What the task asks: Copy each entry exactly, leaving nothing out.

Records from a collection
━━━━━━━━
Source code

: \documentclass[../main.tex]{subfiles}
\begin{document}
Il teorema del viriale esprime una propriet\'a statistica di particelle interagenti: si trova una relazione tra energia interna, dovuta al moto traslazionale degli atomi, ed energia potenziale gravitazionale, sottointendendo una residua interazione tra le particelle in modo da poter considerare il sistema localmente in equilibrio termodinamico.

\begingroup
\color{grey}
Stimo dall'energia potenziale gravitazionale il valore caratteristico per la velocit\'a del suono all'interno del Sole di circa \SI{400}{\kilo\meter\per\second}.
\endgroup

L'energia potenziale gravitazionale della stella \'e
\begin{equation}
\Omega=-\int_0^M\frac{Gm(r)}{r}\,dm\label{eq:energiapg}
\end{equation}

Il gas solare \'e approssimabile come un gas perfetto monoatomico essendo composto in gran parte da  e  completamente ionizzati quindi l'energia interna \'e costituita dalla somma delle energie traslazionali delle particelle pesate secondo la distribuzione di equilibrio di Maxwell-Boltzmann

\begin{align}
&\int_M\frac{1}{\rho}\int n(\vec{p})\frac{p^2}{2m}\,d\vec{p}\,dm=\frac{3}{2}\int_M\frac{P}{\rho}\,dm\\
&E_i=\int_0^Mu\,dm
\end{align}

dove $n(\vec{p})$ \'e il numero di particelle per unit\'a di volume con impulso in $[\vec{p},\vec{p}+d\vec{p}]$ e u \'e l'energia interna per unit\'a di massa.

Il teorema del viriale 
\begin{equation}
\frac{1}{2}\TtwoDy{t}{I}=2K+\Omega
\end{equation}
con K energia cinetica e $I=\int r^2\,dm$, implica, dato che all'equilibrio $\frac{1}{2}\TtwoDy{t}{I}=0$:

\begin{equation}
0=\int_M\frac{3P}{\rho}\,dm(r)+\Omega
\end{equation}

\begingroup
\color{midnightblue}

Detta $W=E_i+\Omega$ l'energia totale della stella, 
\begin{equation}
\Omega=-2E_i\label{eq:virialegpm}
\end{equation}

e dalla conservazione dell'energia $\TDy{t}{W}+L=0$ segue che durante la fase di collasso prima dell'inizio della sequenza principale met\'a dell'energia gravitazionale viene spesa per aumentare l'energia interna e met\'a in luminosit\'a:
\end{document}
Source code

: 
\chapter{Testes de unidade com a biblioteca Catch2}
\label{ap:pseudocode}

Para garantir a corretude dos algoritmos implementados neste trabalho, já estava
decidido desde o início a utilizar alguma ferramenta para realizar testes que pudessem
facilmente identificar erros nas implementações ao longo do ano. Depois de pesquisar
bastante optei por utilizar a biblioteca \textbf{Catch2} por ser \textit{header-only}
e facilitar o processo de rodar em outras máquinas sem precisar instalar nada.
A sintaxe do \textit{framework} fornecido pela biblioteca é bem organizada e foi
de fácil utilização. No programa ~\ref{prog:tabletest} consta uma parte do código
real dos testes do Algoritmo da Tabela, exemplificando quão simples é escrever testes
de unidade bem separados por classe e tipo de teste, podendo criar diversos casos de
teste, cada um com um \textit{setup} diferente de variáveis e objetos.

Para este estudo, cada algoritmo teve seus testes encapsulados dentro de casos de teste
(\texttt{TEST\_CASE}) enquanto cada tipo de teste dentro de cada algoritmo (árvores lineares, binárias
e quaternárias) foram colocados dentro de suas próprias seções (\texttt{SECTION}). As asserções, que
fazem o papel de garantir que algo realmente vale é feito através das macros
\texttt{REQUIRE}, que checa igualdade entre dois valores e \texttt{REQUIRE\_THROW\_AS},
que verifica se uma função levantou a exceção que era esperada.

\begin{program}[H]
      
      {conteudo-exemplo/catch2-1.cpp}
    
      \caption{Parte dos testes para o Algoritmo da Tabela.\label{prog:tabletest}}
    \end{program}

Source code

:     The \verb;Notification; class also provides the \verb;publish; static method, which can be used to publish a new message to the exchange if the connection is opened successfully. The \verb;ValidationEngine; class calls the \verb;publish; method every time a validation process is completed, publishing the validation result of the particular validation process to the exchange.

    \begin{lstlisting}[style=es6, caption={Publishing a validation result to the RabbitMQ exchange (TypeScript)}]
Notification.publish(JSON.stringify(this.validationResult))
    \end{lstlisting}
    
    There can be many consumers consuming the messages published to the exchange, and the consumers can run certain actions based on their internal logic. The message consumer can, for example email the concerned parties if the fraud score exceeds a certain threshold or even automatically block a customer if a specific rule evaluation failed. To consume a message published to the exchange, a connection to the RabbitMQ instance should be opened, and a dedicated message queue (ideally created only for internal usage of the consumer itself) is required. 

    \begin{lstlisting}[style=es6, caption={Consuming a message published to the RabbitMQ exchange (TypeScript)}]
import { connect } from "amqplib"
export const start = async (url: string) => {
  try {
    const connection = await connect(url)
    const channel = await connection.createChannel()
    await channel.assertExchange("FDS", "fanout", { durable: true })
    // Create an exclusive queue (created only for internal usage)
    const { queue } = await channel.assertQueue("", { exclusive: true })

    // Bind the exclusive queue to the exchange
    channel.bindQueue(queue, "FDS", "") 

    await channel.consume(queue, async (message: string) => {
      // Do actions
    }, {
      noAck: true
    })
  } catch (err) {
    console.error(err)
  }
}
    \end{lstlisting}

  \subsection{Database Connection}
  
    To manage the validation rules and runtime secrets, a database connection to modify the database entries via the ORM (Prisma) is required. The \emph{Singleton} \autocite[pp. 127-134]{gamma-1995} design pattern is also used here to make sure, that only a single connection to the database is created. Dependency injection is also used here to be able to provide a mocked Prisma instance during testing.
━━━━━━━━
Answer area:
Source code

: \documentclass[../main.tex]{subfiles}
\begin{document}
Il teorema del viriale esprime una propriet\'a statistica di particelle interagenti: si trova una relazione tra energia interna, dovuta al moto traslazionale degli atomi, ed energia potenziale gravitazionale, sottointendendo una residua interazione tra le particelle in modo da poter considerare il sistema localmente in equilibrio termodinamico.

\begingroup
\color{grey}
Stimo dall'energia potenziale gravitazionale il valore caratteristico per la velocit\'a del suono all'interno del Sole di circa \SI{400}{\kilo\meter\per\second}.
\endgroup

L'energia potenziale gravitazionale della stella \'e
\begin{equation}
\Omega=-\int_0^M\frac{Gm(r)}{r}\,dm\label{eq:energiapg}
\end{equation}

Il gas solare \'e approssimabile come un gas perfetto monoatomico essendo composto in gran parte da  e  completamente ionizzati quindi l'energia interna \'e costituita dalla somma delle energie traslazionali delle particelle pesate secondo la distribuzione di equilibrio di Maxwell-Boltzmann

\begin{align}
&\int_M\frac{1}{\rho}\int n(\vec{p})\frac{p^2}{2m}\,d\vec{p}\,dm=\frac{3}{2}\int_M\frac{P}{\rho}\,dm\\
&E_i=\int_0^Mu\,dm
\end{align}

dove $n(\vec{p})$ \'e il numero di particelle per unit\'a di volume con impulso in $[\vec{p},\vec{p}+d\vec{p}]$ e u \'e l'energia interna per unit\'a di massa.

Il teorema del viriale 
\begin{equation}
\frac{1}{2}\TtwoDy{t}{I}=2K+\Omega
\end{equation}
con K energia cinetica e $I=\int r^2\,dm$, implica, dato che all'equilibrio $\frac{1}{2}\TtwoDy{t}{I}=0$:

\begin{equation}
0=\int_M\frac{3P}{\rho}\,dm(r)+\Omega
\end{equation}

\begingroup
\color{midnightblue}

Detta $W=E_i+\Omega$ l'energia totale della stella, 
\begin{equation}
\Omega=-2E_i\label{eq:virialegpm}
\end{equation}

e dalla conservazione dell'energia $\TDy{t}{W}+L=0$ segue che durante la fase di collasso prima dell'inizio della sequenza principale met\'a dell'energia gravitazionale viene spesa per aumentare l'energia interna e met\'a in luminosit\'a:
\end{document}
Source code

: 
\chapter{Testes de unidade com a biblioteca Catch2}
\label{ap:pseudocode}

Para garantir a corretude dos algoritmos implementados neste trabalho, já estava
decidido desde o início a utilizar alguma ferramenta para realizar testes que pudessem
facilmente identificar erros nas implementações ao longo do ano. Depois de pesquisar
bastante optei por utilizar a biblioteca \textbf{Catch2} por ser \textit{header-only}
e facilitar o processo de rodar em outras máquinas sem precisar instalar nada.
A sintaxe do \textit{framework} fornecido pela biblioteca é bem organizada e foi
de fácil utilização. No programa ~\ref{prog:tabletest} consta uma parte do código
real dos testes do Algoritmo da Tabela, exemplificando quão simples é escrever testes
de unidade bem separados por classe e tipo de teste, podendo criar diversos casos de
teste, cada um com um \textit{setup} diferente de variáveis e objetos.

Para este estudo, cada algoritmo teve seus testes encapsulados dentro de casos de teste
(\texttt{TEST\_CASE}) enquanto cada tipo de teste dentro de cada algoritmo (árvores lineares, binárias
e quaternárias) foram colocados dentro de suas próprias seções (\texttt{SECTION}). As asserções, que
fazem o papel de garantir que algo realmente vale é feito através das macros
\texttt{REQUIRE}, que checa igualdade entre dois valores e \texttt{REQUIRE\_THROW\_AS},
que verifica se uma função levantou a exceção que era esperada.

\begin{program}[H]
      
      {conteudo-exemplo/catch2-1.cpp}
    
      \caption{Parte dos testes para o Algoritmo da Tabela.\label{prog:tabletest}}
    \end{program}

Source code

:     The \verb;Notification; class also provides the \verb;publish; static method, which can be used to publish a new message to the exchange if the connection is opened successfully. The \verb;ValidationEngine; class calls the \verb;publish; method every time a validation process is completed, publishing the validation result of the particular validation process to the exchange.

    \begin{lstlisting}[style=es6, caption={Publishing a validation result to the RabbitMQ exchange (TypeScript)}]
Notification.publish(JSON.stringify(this.validationResult))
    \end{lstlisting}
    
    There can be many consumers consuming the messages published to the exchange, and the consumers can run certain actions based on their internal logic. The message consumer can, for example email the concerned parties if the fraud score exceeds a certain threshold or even automatically block a customer if a specific rule evaluation failed. To consume a message published to the exchange, a connection to the RabbitMQ instance should be opened, and a dedicated message queue (ideally created only for internal usage of the consumer itself) is required. 

    \begin{lstlisting}[style=es6, caption={Consuming a message published to the RabbitMQ exchange (TypeScript)}]
import { connect } from "amqplib"
export const start = async (url: string) => {
  try {
    const connection = await connect(url)
    const channel = await connection.createChannel()
    await channel.assertExchange("FDS", "fanout", { durable: true })
    // Create an exclusive queue (created only for internal usage)
    const { queue } = await channel.assertQueue("", { exclusive: true })

    // Bind the exclusive queue to the exchange
    channel.bindQueue(queue, "FDS", "") 

    await channel.consume(queue, async (message: string) => {
      // Do actions
    }, {
      noAck: true
    })
  } catch (err) {
    console.error(err)
  }
}
    \end{lstlisting}

  \subsection{Database Connection}
  
    To manage the validation rules and runtime secrets, a database connection to modify the database entries via the ORM (Prisma) is required. The \emph{Singleton} \autocite[pp. 127-134]{gamma-1995} design pattern is also used here to make sure, that only a single connection to the database is created. Dependency injection is also used here to be able to provide a mocked Prisma instance during testing.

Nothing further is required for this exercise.